### [Problem]
Each line below with the word "distinct" needs to be copied.

### [Given entries]
☆ ☆ ☆ ☆

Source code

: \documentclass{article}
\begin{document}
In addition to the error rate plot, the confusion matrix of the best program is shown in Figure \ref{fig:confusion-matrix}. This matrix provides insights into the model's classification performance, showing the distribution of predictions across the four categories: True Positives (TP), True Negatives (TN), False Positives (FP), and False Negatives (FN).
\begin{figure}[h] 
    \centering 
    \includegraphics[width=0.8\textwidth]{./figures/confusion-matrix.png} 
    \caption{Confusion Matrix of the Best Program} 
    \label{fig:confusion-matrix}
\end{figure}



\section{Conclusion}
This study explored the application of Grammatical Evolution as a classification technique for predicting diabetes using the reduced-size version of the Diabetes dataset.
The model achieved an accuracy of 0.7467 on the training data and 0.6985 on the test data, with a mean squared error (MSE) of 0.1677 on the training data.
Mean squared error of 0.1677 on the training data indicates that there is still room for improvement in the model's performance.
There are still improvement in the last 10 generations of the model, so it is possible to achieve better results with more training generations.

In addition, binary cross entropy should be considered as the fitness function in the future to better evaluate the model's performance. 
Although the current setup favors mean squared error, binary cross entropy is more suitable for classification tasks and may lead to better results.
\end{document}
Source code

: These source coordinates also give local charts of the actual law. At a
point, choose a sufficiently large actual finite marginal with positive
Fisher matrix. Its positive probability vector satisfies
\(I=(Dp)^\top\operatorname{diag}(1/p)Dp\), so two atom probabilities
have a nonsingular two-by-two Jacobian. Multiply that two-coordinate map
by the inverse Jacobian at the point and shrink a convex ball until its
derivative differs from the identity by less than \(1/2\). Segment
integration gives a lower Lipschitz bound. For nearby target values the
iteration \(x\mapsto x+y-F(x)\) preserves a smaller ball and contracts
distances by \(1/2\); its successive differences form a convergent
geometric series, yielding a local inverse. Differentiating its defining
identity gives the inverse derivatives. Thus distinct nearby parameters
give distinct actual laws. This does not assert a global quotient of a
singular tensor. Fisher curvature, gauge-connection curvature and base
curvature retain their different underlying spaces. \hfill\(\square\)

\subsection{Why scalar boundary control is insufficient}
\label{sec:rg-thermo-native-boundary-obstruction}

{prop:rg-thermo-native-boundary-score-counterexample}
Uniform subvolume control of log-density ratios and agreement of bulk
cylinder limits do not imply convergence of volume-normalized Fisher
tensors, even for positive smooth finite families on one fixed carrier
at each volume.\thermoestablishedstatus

☆ ☆ ☆ ☆

### [Exercise response]
identity gives the inverse derivatives. Thus distinct nearby parameters
give distinct actual laws. This does not assert a global quotient of a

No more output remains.